Monmouth’s Department of Communications announced its decision to offer Sports Communication as a major concentration. Prior to this decision, Sports Communication was only offered as an undergraduate minor.
The Department has hosted a selection of sports communication classes as elective and minor-fulfilling courses for over ten years.
Aaron Furgason, Ph.D., Chair and Associate Professor for the Department of Communication, explained the reasoning behind making this track as a major concentration. “We have taught sports classes for years. The idea was to make that official and make an offering for students to pursue.”
He continued, “It’s been a long time in the making; It took eight years as an idea from Professor Matt Harmon and Professor Chad Dell.”
Alexis Nulle, MA, Specialist Professor and Faculty Co-Advisor of PRSSA in the Communication Department, is a strong proponent of this curriculum addition. “As a sports enthusiast myself, I think it is a great additive to our program. Especially teaching a sports and public relations class, I see a lot of students who are interested in sports,” said Nulle.
According to Nulle, the new major will still have the basic foundations of journalism and public relations while enhancing students’ knowledge in the sports and communication sectors.
Furgason elaborated, “Sports is fundamental to entertainment. Consumerism is founded in advertisements that we can click on at any time based on our interests, which shows the importance of understanding both advertising and the economics of sports content.”
“There is an increasing number of students who desire a career in sports…I believe that Sports Communication will be a popular area of study for students because there are a wide variety of employment opportunities related to sports and the sports industry. Everything from event management to play-by-play — it’s pretty much unlimited,” he expanded.
John Papagni, junior communications student, agreed with Furgason, saying, “I think this new concentration cluster opens a lot of opportunities for students that want to specialize in sports broadcasting; before this, the Department did not have concentration that directly related to sports.”
Nulle added, “I think this opens tons of opportunities for our faculty and staff to support students’ career aspirations as well.”
When asked what concentration clusters the Department should consider in the future, Papagni responded, “Perhaps a film concentration…If there is a market and demand for a particular specialty, it should be made accessible to students.”
Bente Steenhorst, PRSSA’s Public Relations Sports Coordinator and Communications student-athlete, discussed her thoughts about the undergraduate offering as a graduate student.
She said, “I would’ve definitely chosen that major if it was an option while I was an undergrad. I could have started my studies much earlier rather than as a graduate.”

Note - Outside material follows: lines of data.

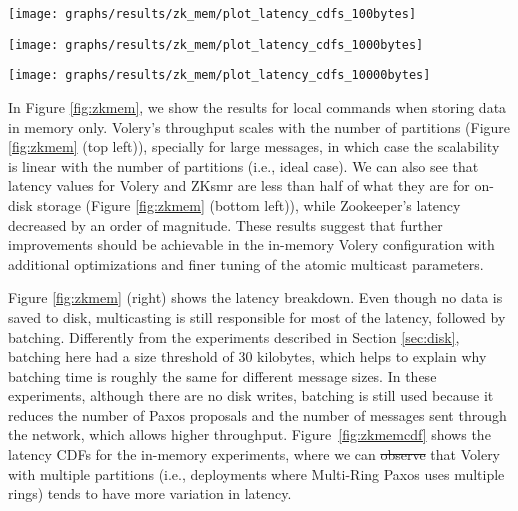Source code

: \documentclass[10pt, conference, compsocconf, letterpaper]{IEEEtranv17}
\providecommand{\DIFadd}[1]{{\protect\color{blue}\uwave{#1}}} %
\providecommand{\DIFdel}[1]{{\protect\color{red}\sout{#1}}}                      %
\providecommand{\DIFaddbegin}{} %
\providecommand{\DIFaddend}{} %
\providecommand{\DIFdelbegin}{} %
\providecommand{\DIFdelend}{} %
\begin{document}
\begin{figure*}

\begin{minipage}[b]{0.3333\linewidth} %
\centering
      \texttt{[image: graphs/results/zk\_mem/plot\_latency\_cdfs\_100bytes]}
\end{minipage}
\begin{minipage}[b]{0.3333\linewidth}
\centering
      \texttt{[image: graphs/results/zk\_mem/plot\_latency\_cdfs\_1000bytes]}
\end{minipage}
\begin{minipage}[b]{0.3333\linewidth}
\centering
      \texttt{[image: graphs/results/zk\_mem/plot\_latency\_cdfs\_10000bytes]}
\end{minipage}
\caption{Cumulative distribution function (CDF) of latency for different command sizes (in-memory storage).}
\label{fig:zkmemcdf}
\end{figure*}

In Figure \ref{fig:zkmem}, we show the results for local commands when storing data in memory only. 
Volery's throughput scales with the number of partitions (Figure \ref{fig:zkmem} (top left)), specially for large messages, in which case the scalability is linear with the number of partitions (i.e., ideal case). 
We can also see that latency values for Volery and ZKsmr are less than half of what they are for on-disk storage (Figure \ref{fig:zkmem} (bottom left)), while Zookeeper's latency decreased by an order of magnitude. 
These results suggest that further improvements should be achievable in the in-memory Volery configuration with additional optimizations and finer tuning of the atomic multicast parameters.

Figure \ref{fig:zkmem} (right) shows the latency breakdown. 
Even though no data is saved to disk, multicasting is still responsible for most of the latency, followed by batching. 
Differently from the experiments described in Section \ref{sec:disk}, batching here had a size threshold of 30 kilobytes, which helps to explain why batching time is roughly the same for different message sizes. 
In these experiments, although there are no disk writes, batching is still used because it reduces the number of Paxos proposals and the number of messages sent through the network, which allows higher throughput. 
Figure~\ref{fig:zkmemcdf} shows the latency CDFs for the in-memory experiments, where we can \DIFdelbegin \DIFdel{observe }\DIFdelend \DIFaddbegin \DIFadd{see }\DIFaddend that Volery with multiple partitions (i.e., deployments where Multi-Ring Paxos uses multiple rings) tends to have more variation in latency.
\end{document}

Nulle likewise reflected on her undergraduate studies. “I honestly wish when I was in college that we had this opportunity. I did my undergrad work at Rutgers University, and it was either Communication or Journalism and Media Studies. If there was a sports option, I definitely would have gone that route. If a student knows they want to go into sports, having that special niche really makes a difference.”
Furgason concluded, “We’re excited to be able to offer students the opportunity to pursue an interest that they might have, in addition to a variety of job opportunities that are available in the sports field.”